RNAs were extracted using TRIzol reagent (Thermo Fisher Scientific, Sunnyvale, CA, USA). cDNA was synthesized using a SuperScript II first-strand cDNA synthesis kit (Thermo Fisher Scientific). A TaqMan MicroRNA assay (Thermo Fisher Scientific) was used to facilitate the qRT-PCR reaction on an ABI Prism 7900 detection system. Relative gene expression was evaluated using the 2 − ΔΔCq method. Table 1 shows the relevant PCR primers used in this study.

Table 1 Primers for qRT-PCR
Full size table

Western blot

Total protein was extracted from KGN cells and ovarian tissues. Samples (60 – 80 mg of protein) were subsequently separated with 10 %~12.5 % SDS-PAGE gels for two h using a 300-mA electric current. Non-fat milk was used to treat membranes for 2 h at 4 °C before probing overnight with antibodies against HB-EGF (catalog # 15,071; Cell Signaling Technology, USA), p53 (catalog # wL01919; Wanleigio), p21 (catalog # WLH0362; Wanleigio), p16 (catalog # WLH3673; Wanleigio) and β-actin (catalog # 3700; Cell Signaling Technology). After that, membranes were incubated with infrared (IR) fluorescent dye-conjugated secondary antibodies (1:10,000 – 20,000 dilution; LI-COR Biosciences, Lincoln, NE, USA) for 1 h. An LI-COR Biosciences Infrared Imaging System was used to detect blots with the band intensity quantified using LI-COR Biosciences Odyssey 3.0 software. All values were standardized against β-actin expression.

Luciferase reporter assay

The Mut sequences or WT binding sites of the HB-EGF 3′-UTR were transfected into the pGL3 promoter vector SacI and KpnI sites (RiboBIO). The RiboFECTTM CP system (RiboBIO) was used to transfect KGN cells with pGL3-HB-EGF-WT or pGL3-HB-EGF-MUT, as well as miR-194 mimics or miR-NC mimic (RiboBIO). A luciferase reporter assay (Promega, Madison, WI, USA) was used to evaluate luciferase activity.

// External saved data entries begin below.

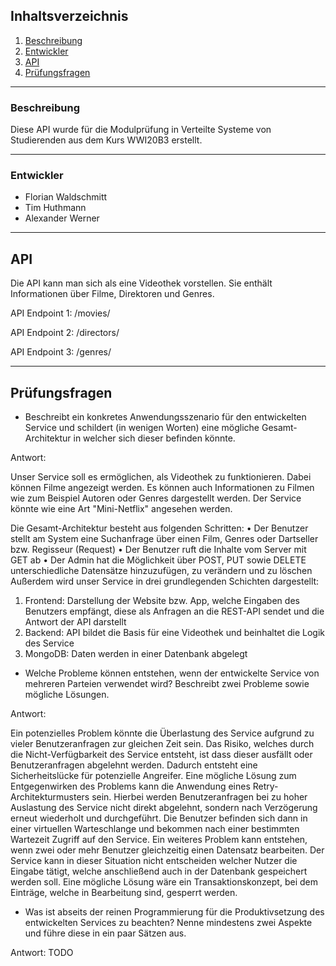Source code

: ## Inhaltsverzeichnis
1. [Beschreibung](#beschreibung)
2. [Entwickler](#entwickler)
3. [API](#api)
4. [Prüfungsfragen](#prüfungsfragen)
***

### Beschreibung

Diese API wurde für die Modulprüfung in Verteilte Systeme von Studierenden aus dem Kurs WWI20B3 erstellt.
***
### Entwickler

* Florian Waldschmitt
* Tim Huthmann
* Alexander Werner
***

## API

Die API kann man sich als eine Videothek vorstellen. Sie enthält Informationen über Filme, Direktoren und Genres. 


API Endpoint 1:
/movies/

API Endpoint 2:
/directors/

API Endpoint 3:
/genres/

***
## Prüfungsfragen

* Beschreibt ein konkretes Anwendungsszenario für den entwickelten
Service und schildert (in wenigen Worten) eine mögliche
Gesamt-Architektur in welcher sich dieser befinden könnte.

Antwort: 

Unser Service soll es ermöglichen, als Videothek zu funktionieren. Dabei können Filme angezeigt werden. Es können auch Informationen zu Filmen wie zum Beispiel Autoren oder Genres dargestellt werden. Der Service könnte wie eine Art "Mini-Netflix" angesehen werden.

Die Gesamt-Architektur besteht aus folgenden Schritten: 
•	Der Benutzer stellt am System eine Suchanfrage über einen Film, Genres oder Dartseller bzw. Regisseur (Request)
•	Der Benutzer ruft die Inhalte vom Server mit GET ab 
•	Der Admin hat die Möglichkeit über POST, PUT sowie DELETE unterschiedliche Datensätze hinzuzufügen, zu verändern und zu löschen 
Außerdem wird unser Service in drei grundlegenden Schichten dargestellt: 
1.	Frontend: Darstellung der Website bzw. App, welche Eingaben des Benutzers empfängt, diese als Anfragen an die REST-API sendet und die Antwort der API darstellt 
2.	Backend: API bildet die Basis für eine Videothek und beinhaltet die Logik des Service
3.	MongoDB: Daten werden in einer Datenbank abgelegt  


* Welche Probleme können entstehen, wenn der entwickelte Service von
mehreren Parteien verwendet wird? Beschreibt zwei Probleme sowie
mögliche Lösungen.

Antwort: 

Ein potenzielles Problem könnte die Überlastung des Service aufgrund zu vieler Benutzeranfragen zur gleichen Zeit sein. Das Risiko, welches durch die Nicht-Verfügbarkeit des Service entsteht, ist dass dieser ausfällt oder Benutzeranfragen abgelehnt werden. Dadurch entsteht eine Sicherheitslücke für potenzielle Angreifer. 
Eine mögliche Lösung zum Entgegenwirken des Problems kann die Anwendung eines Retry-Architekturmusters sein. Hierbei werden Benutzeranfragen bei zu hoher Auslastung des Service nicht direkt abgelehnt, sondern nach Verzögerung erneut wiederholt und durchgeführt. Die Benutzer befinden sich dann in einer virtuellen Warteschlange und bekommen nach einer bestimmten Wartezeit Zugriff auf den Service. Ein weiteres Problem kann entstehen, wenn zwei oder mehr Benutzer gleichzeitig einen Datensatz bearbeiten. Der Service kann in dieser Situation nicht entscheiden welcher Nutzer die Eingabe tätigt, welche anschließend auch in der Datenbank gespeichert werden soll. Eine mögliche Lösung wäre ein Transaktionskonzept, bei dem Einträge, welche in Bearbeitung sind, gesperrt werden.


* Was ist abseits der reinen Programmierung für die Produktivsetzung des
entwickelten Services zu beachten? Nenne mindestens zwei Aspekte und
führe diese in ein paar Sätzen aus.

Antwort: TODO



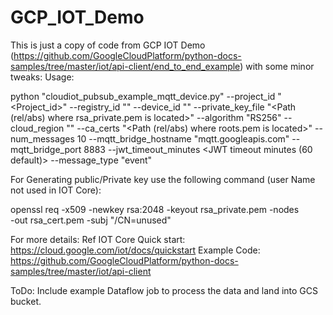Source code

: # GCP_IOT_Demo
This is just a copy of code from GCP IOT Demo (https://github.com/GoogleCloudPlatform/python-docs-samples/tree/master/iot/api-client/end_to_end_example) with some minor tweaks:
Usage:

python "cloudiot_pubsub_example_mqtt_device.py" --project_id "<Project_id>" --registry_id "<GCTP IOT Core Registry ID>" --device_id "<GCP IOT Core Device ID>" --private_key_file "<Path (rel/abs) where rsa_private.pem is located>"  --algorithm "RS256" --cloud_region "<Region>" --ca_certs "<Path (rel/abs) where roots.pem is located>" --num_messages 10 --mqtt_bridge_hostname "mqtt.googleapis.com" --mqtt_bridge_port 8883 --jwt_timeout_minutes <JWT timeout minutes (60 default)> --message_type "event"
  
For Generating public/Private key use the following command (user Name not used in IOT Core):
  
 openssl req -x509 -newkey rsa:2048 -keyout rsa_private.pem -nodes \
    -out rsa_cert.pem -subj "/CN=unused"
  
 For more details:
  Ref IOT Core Quick start: https://cloud.google.com/iot/docs/quickstart
  Example Code: https://github.com/GoogleCloudPlatform/python-docs-samples/tree/master/iot/api-client
  
 ToDo:
  Include example Dataflow job to process the data and land into GCS bucket.
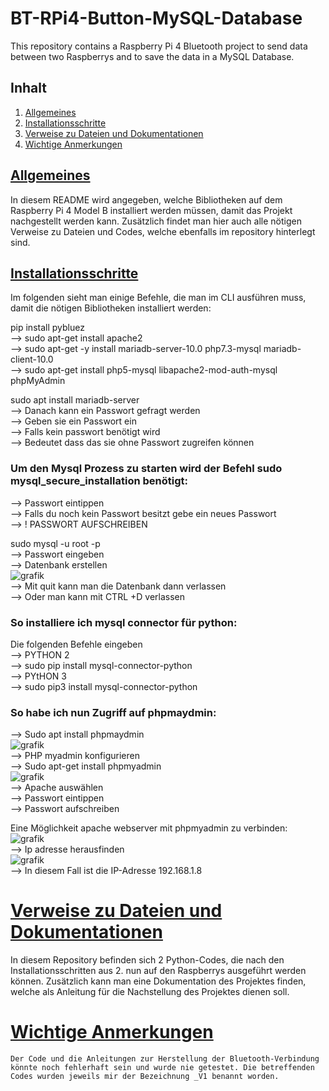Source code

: # BT-RPi4-Button-MySQL-Database
This repository contains a Raspberry Pi 4 Bluetooth project to send data between two Raspberrys and to save the data in a MySQL Database.
## Inhalt
1. [Allgemeines](#general-info)
2. [Installationsschritte](#installationen)
3. [Verweise zu Dateien und Dokumentationen](#verweise)
4. [Wichtige Anmerkungen](#anmerkungen)

## [Allgemeines](#general-info)
In diesem README wird angegeben, welche Bibliotheken auf dem Raspberry Pi 4 Model B installiert werden müssen, damit das Projekt nachgestellt werden kann. Zusätzlich findet man hier auch alle nötigen Verweise zu Dateien und Codes, welche ebenfalls im repository hinterlegt sind.

## [Installationsschritte](#installationen)
Im folgenden sieht man einige Befehle, die man im CLI ausführen muss, damit die nötigen Bibliotheken installiert werden:

pip install pybluez <br>
--> sudo apt-get install apache2 <br>
--> sudo apt-get -y install mariadb-server-10.0 php7.3-mysql mariadb-client-10.0 <br>
--> sudo apt-get install php5-mysql libapache2-mod-auth-mysql phpMyAdmin <br>

sudo apt install mariadb-server <br>
--> Danach kann ein Passwort gefragt werden <br>
--> Geben sie ein Passwort ein <br>
--> Falls kein passwort benötigt wird <br>
--> Bedeutet dass das  sie ohne Passwort zugreifen können <br>

### Um den Mysql Prozess zu starten wird der Befehl sudo mysql_secure_installation benötigt: <br>
-->	Passwort eintippen <br>
-->	Falls du noch kein Passwort besitzt gebe ein neues Passwort <br> 
-->	! PASSWORT AUFSCHREIBEN <br>

sudo mysql -u root -p <br>
-->	Passwort eingeben <br>
-->	Datenbank erstellen <br>
 ![grafik](https://user-images.githubusercontent.com/71693193/114920914-40541780-9e2a-11eb-962a-1a680ed8a684.png) <br>
-->	Mit quit kann man die Datenbank dann verlassen <br>
-->	Oder man kann mit CTRL +D verlassen <br>

### So installiere ich mysql connector für python:  <br> 
Die folgenden Befehle eingeben <br>
-->	PYTHON 2 <br>
-->	sudo pip install mysql-connector-python <br>
-->	PYtHON 3 <br>
-->	sudo pip3 install mysql-connector-python <br>

### So habe ich nun Zugriff auf phpmaydmin: <br>
-->	Sudo apt install phpmaydmin <br>
![grafik](https://user-images.githubusercontent.com/71693193/114921021-611c6d00-9e2a-11eb-8484-9c6211a2f2cc.png) <br>
-->	PHP myadmin konfigurieren <br>
-->	Sudo apt-get install phpmyadmin <br>
![grafik](https://user-images.githubusercontent.com/71693193/114921074-71344c80-9e2a-11eb-9894-32014cd2d4a3.png) <br>
-->	Apache auswählen <br>
-->	Passwort eintippen <br>
-->	Passwort aufschreiben <br>

Eine Möglichkeit apache webserver mit phpmyadmin zu verbinden: <br>
![grafik](https://user-images.githubusercontent.com/71693193/114921168-8ad59400-9e2a-11eb-80fe-2acc6b5e6806.png) <br>
-->	Ip adresse herausfinden <br>
![grafik](https://user-images.githubusercontent.com/71693193/114921213-9759ec80-9e2a-11eb-8abc-aafba1d90b1d.png) <br>
-->	In diesem Fall ist die IP-Adresse 192.168.1.8 <br>

# [Verweise zu Dateien und Dokumentationen](#verweise)
In diesem Repository befinden sich 2 Python-Codes, die nach den Installationsschritten aus 2. nun auf den Raspberrys ausgeführt werden können. Zusätzlich kann man eine Dokumentation des Projektes finden, welche als Anleitung für die Nachstellung des Projektes dienen soll.

# [Wichtige Anmerkungen](#anmerkungen)
`Der Code und die Anleitungen zur Herstellung der Bluetooth-Verbindung könnte noch fehlerhaft sein und wurde nie getestet. Die betreffenden Codes wurden jeweils mir der Bezeichnung _V1 benannt worden.`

miRNA-target gene interactions

Potential miR-194 gene targets were predicted using four databases, including Targetscan [23], PicTar5 [24], and PITA [25] databases. Table 2 depicts a total of 29 miR-194 target genes that were identified.

Table 2 The genes intersection of bioinformatics websites
Full size table

ELISA assay

ELISA kits were used to assess serum levels of FSH, LH, and T and E2 (catalog #’s H101-1-2, H206-1-2, and H102-1, respectively; Nanjing Jiancheng Bioengineering Institute, Nanjing, Jiangsu, China).

TUNEL and ki67 assay

KGN cells were first exposed to miR-194 mimic, miR-NC mimic, or miR-194 mimic+HBEGF for 48 h before processing for 30 min with 4 % formaldehyde. Cells were subsequently processed according to protocols provided by WanLeiBIO. An apoptosis detection kit (catalog # WLA030; WanLeiBIO) enabled us to perform the TUNEL assay as previously described [26, 27]. The sections were photographed under a fluorescent microscope within 2 h. Image J software was used to quantify the cell apoptosis rate.

Ki67 expression was determined as previously described. Image J software was used to quantify Ki67 expression after treatment with miR-194 or miR-NC inhibitor in KGN cells.

Statistical analysis

All data are depicted as the mean ± SEM and analyzed using SPSS version 21.0 software (IBM Corp., Armonk, NY, USA). Student’s t-test was used to analyze variances between two groups, while multi-group comparisons were assessed using analysis of variance (ANOVA). The level of significance was set as P < 0.05.

Results

miR-194 expression was up-regulated in PCOS GCs

miR-194 expression was up-regulated in the GCs of PCOS patients in contrast to the normal group as shown by qRT-PCR (Fig. 1 A).

Fig. 1
figure 1

PCOS GCs harbored up-regulated miR-194 expressions. qRT-PCR was used to evaluate miR-194 expressions in PCOS GCs (A) and PCOS rat ovarian tissues (B). 𝑛 = 3-6 for each group. *P < 0.05 vs. control group

Full size image

miR-194 expression was increased in the PCOS rat model

We determined the effect of miR-194 in vivo. As shown in Figure S1, DHEA-treated rats presented PCOS phenotypes, including the increasing weight of the ovary, polycystic, etc. The changed serum hormone levels (Follicle-stimulating hormone(FSH), Estradiol(E2), Testosterone(T), and luteinizing hormone(LH)) also testified the pathogenesis of PCOS rats (Figure S1). The ovarian miR-194 expression was increased in the rat model compared to control rats (Fig. 1B). This finding serves to further highlight the role of miR-194 as a potential PCOS promoter.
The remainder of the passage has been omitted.